Been away, miss you all…
Ok, so I was going to write a story about loving others.. It is truly hands down the most rarefied moment I have ever witnessed, even though it only lasted about 4 seconds. Probably a good thing, something this amazing might overload the senses if seen for too long.
But first I have to write something about loving yourself. I had this idea about a year ago to start writing my thoughts down on paper. Well, reading the Erwin McManus book and how it made me drop the book and start writing may have something to do with it too. So my idea was to jot down my thoughts about love. Every angle I could find on the deal. Then somehow fit them together in some fashion and have a foolproof solution to any question you could ask about love. Right. Like I could figure that out.
This idea was dug up again this last fall during one of my frequent visits with an amazing guy from the Upper Room. While unemployed, I got a chance to get coffee, lunch with him every other week or so. I am actually thinking of becoming unemployed again so I can have more time to hang with him. But we started talking about love, I told him the story I was talking about above. He challenged me back and said he thinks we need to learn how to fully love ourselves before we can journey out to share the love.
That was tough to hear cause I had this sure-fire idea that I wanted to test out. But in reality, he was right. Loving others unconditionally is one of the hardest things to do. I was thinking, can't be harder than the Microsoft SQL Server Certification test that I failed before I passed, can't be harder than a BS in Computer Science from the good ol' U of M. I was wrong. Loving others unconditionally is also saying you are going to trust others unconditionally. Can you trust yourself unconditionally?
I have been forced to ask myself, 2 years from now, 10 years from now, 30 years from now where do I want to be? I have ideas, we all do, we want better jobs, families, maybe nicer houses, cars, other luxuries from financial security just to name a few things I would like to see in myself down the road. Now what if and this is a scary what if? What if I lose all the things I have been blessed with? What if I become one day I wake up stupid, or am in an accident where I cannot work to feed the other needs or wants I have? What if the world turns against me? What is going to be my response? Where will I be? What will I be like to hang out with? Will I be fun to hang out with?
The images I have for myself down the road are pretty narcissistic. We can all find a way to gain some love for ourselves in a narcissistic way. Why do you think I have an iPod 30gb and an iPod Shuffle? Why do we buy clothes/shoes we'll wear once? I could go on for hours and maybe even days about reasons to make myself think I am more lovable. But the cool thing to think about Narcissis, is that he saw how beautiful he was when he saw his reflection in the water. Now in order to see your reflection in water it has to be calm right? What or should I say how do you see yourself when the waters start to ripple and eventually become rough and stormy? All those images of yourself in a narcissistic way are gone. You can't see them at all, they are lost, broken in the waves.
If we are standing there with nothing. No clothes, no friends, no house, stripped down of everything but your body and soul, where are we at? How will we respond? In a perfect world, we can say now that we will stand with our chins up and move on. But will it be that easy? Do we wait until the time comes to start thinking about how to react.

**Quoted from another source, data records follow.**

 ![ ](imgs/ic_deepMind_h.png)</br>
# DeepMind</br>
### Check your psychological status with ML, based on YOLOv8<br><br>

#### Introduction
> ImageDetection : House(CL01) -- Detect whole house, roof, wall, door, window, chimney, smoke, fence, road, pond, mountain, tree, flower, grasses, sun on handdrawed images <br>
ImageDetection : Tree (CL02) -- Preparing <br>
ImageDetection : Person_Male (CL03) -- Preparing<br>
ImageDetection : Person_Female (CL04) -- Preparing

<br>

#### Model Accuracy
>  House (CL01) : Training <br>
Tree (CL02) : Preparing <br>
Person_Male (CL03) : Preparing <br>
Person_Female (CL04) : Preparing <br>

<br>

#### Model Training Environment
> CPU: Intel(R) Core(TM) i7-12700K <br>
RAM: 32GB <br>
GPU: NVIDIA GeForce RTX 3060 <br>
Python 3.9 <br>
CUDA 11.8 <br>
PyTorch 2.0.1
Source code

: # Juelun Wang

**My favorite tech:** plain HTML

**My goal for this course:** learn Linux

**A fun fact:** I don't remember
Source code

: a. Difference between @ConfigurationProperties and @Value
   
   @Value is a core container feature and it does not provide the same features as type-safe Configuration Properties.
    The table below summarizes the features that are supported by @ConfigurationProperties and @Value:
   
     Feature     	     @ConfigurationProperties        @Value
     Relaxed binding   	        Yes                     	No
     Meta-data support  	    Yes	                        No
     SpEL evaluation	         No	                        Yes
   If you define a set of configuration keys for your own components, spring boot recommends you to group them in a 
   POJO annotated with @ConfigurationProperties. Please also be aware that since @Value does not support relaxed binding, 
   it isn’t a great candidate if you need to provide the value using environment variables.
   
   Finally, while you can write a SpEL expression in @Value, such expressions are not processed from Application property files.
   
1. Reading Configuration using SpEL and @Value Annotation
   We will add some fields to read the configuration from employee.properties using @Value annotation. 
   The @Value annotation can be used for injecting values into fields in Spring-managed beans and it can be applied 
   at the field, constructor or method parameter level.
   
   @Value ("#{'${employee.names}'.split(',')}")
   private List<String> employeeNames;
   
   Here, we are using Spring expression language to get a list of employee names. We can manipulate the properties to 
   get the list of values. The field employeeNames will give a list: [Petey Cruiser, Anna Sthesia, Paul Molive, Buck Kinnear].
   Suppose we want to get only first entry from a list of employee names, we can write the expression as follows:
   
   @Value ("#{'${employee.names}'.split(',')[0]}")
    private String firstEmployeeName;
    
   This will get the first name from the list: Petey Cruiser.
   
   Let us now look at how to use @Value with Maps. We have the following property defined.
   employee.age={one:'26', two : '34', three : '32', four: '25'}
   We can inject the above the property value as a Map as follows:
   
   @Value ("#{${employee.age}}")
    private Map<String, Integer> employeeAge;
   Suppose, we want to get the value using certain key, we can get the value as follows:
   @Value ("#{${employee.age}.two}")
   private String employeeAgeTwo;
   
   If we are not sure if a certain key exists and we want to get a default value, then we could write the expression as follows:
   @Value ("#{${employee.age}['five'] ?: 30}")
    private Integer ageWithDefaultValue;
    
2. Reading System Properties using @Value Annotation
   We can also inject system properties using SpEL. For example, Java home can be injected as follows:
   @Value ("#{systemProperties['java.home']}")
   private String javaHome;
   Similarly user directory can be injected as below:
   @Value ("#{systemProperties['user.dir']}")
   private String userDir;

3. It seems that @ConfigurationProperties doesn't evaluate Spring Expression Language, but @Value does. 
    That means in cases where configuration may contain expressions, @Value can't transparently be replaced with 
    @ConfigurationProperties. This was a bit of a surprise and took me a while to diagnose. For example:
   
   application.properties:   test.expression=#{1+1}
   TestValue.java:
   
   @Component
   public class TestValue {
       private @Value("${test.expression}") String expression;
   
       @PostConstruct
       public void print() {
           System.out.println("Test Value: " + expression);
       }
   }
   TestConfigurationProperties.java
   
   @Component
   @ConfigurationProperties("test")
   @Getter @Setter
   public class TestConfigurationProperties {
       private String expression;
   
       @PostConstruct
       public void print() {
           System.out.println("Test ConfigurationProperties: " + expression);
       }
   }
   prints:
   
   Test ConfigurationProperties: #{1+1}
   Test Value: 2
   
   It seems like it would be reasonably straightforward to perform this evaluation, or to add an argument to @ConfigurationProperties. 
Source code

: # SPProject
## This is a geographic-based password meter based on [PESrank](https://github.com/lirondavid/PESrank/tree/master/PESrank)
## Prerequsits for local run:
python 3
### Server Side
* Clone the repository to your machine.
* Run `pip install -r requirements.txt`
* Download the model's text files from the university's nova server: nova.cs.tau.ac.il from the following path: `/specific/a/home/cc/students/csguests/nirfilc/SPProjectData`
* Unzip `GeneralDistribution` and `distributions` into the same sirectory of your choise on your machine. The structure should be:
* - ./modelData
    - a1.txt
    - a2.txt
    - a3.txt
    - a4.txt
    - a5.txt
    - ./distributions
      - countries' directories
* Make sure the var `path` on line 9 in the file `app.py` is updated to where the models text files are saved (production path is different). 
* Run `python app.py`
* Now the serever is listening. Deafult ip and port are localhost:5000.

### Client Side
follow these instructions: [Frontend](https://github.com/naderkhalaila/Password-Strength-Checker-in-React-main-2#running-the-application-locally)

I fall back on my own words too often. I talk about saving up my money, investing, planning for the future, yet it seems like I put that on hold too often for something to help me love me where I am at.
My goals for the week are to write down things about me that I know will be there with me to the end regardless of what happens to me. It will be interesting to see. Perhaps if they aren't that embarassing, I can post them in a few blogs..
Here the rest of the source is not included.